Skip to content

deSolve ODE Output Question

2 messages · walke554, David Winsemius

#
Hello,

I am working on a simple ODE problem with the deSolve package, and I was
hoping that someone could answer a question about how the deSolve package
does integration.  

Here is my program:

#The function
STDMod<-function(t,y,p){
	IH = y[1];
	IL = y[2];
	with(as.list(p), {
		dIH.dt = Beta[1,1]*(nH-IH)*IH + Beta[1,2]*(nH-IH)*IL - gamma*IH;
		dIL.dt = Beta[2,1]*(nL-IL)*IH + Beta[2,2]*(nL-IL)*IL - gamma*IL;
		return(list(c(dIH.dt,dIL.dt)));
	})
}

#giving the parameters

Beta = matrix(data=c(10, 0.1, 0.1, 1.0), ncol=2, nrow=2)
nH = 0.2
nL = 0.8
IH0 = 1e-5
IL0 = 0

gamma = 1

p = list(Beta=Beta, gamma=gamma, nH=nH, nL=nL)

y0 = c(IH0, IL0)

#Running the ode integrator

steps= 10;
t = seq(from=0, to=30, by=.01);
out = ode(y=y0, times=t, func=STDMod, parms=p);

My understanding is that the 'out' matrix would be the values of the STDmod
function at each time step, given the initial values of the state parameters
IH and IL.  However, for the very first time step, I am getting a value
different than what the derivative and the initial values add up to.

My output:
<http://r.789695.n4.nabble.com/file/n4707448/ROutput.png> 

but 'IH0' + 'the value of dIH.dt = Beta[1,1]*(nH-IH)*IH +
Beta[1,2]*(nH-IH)*IL - gamma*IH for timestep one' = 1.999e-5.  Is there
something that I am missing?  I am hoping to use this for more complicated
derivatives, but I want to make sure I am using the package correctly first.

Thanks!



--
View this message in context: http://r.789695.n4.nabble.com/deSolve-ODE-Output-Question-tp4707448.html
Sent from the R help mailing list archive at Nabble.com.
#
On May 20, 2015, at 6:45 AM, walke554 wrote:

            
My reading of the returned value from a call to ode is that it is not the values returned by the 'func'-function which only contain the derivative vectors, but rather the integrated values. That is what you are seeing in any case.

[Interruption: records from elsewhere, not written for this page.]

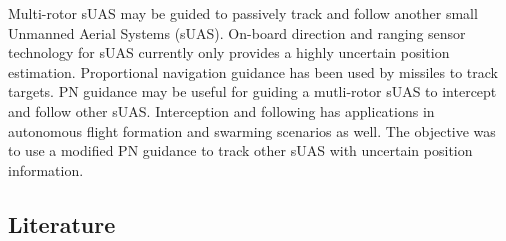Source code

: \documentclass[conference]{IEEEtran}
\providecommand{\DIFdelbegin}{} %
\providecommand{\DIFdelend}{} %
\newcommand{\DIFscaledelfig}{0.5}
\newlength{\DIFdelgraphicswidth} %
\newlength{\DIFdelgraphicsheight} %
\newcommand{\DIFdelincludegraphics}[2][]{%
\sbox{\DIFdelgraphicsbox}{\DIFOincludegraphics[#1]{#2}}%
\settoboxwidth{\DIFdelgraphicswidth}{\DIFdelgraphicsbox} %
\settoboxtotalheight{\DIFdelgraphicsheight}{\DIFdelgraphicsbox} %
\scalebox{\DIFscaledelfig}{%
\parbox[b]{\DIFdelgraphicswidth}{\usebox{\DIFdelgraphicsbox}\\[-\baselineskip] \rule{\DIFdelgraphicswidth}{0em}}\llap{\resizebox{\DIFdelgraphicswidth}{\DIFdelgraphicsheight}{%
\setlength{\unitlength}{\DIFdelgraphicswidth}%
\begin{picture}(1,1)%
\thicklines\linethickness{2pt} %
{\color[rgb]{1,0,0}\put(0,0){\framebox(1,1){}}}%
{\color[rgb]{1,0,0}\put(0,0){\line( 1,1){1}}}%
{\color[rgb]{1,0,0}\put(0,1){\line(1,-1){1}}}%
\end{picture}%
}\hspace*{3pt}}} %
} %
\DeclareRobustCommand{\DIFdelbegin}{\DIFOdelbegin \let\includegraphics\DIFdelincludegraphics} %
\DeclareRobustCommand{\DIFdelend}{\DIFOaddend \let\includegraphics\DIFOincludegraphics} %
\begin{document}
\DIFdelbegin %

\DIFdelend Multi-rotor sUAS may be guided to passively track and follow another small Unmanned Aerial Systems (sUAS). On-board direction and ranging sensor technology for sUAS currently only provides a highly uncertain position estimation. Proportional navigation guidance has been used by missiles to track targets. PN guidance may be useful for guiding a mutli-rotor sUAS to intercept and follow other sUAS. Interception and following has applications in autonomous flight formation and swarming scenarios as well. The objective was to use a modified PN guidance to track other sUAS with uncertain position information.


\subsection{Literature}
\DIFdelbegin %




\end{document}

You need to remember that integrators calculate the derivative and then further multiply by the "dt" increment which in your case will make the incremental values one-hundredth of the value you calculated by hand below.  (Basic calculus.)
I normally also respond to the list and the questioner but have gotten an annoying number of bounces from Nabble users so am not responding directly.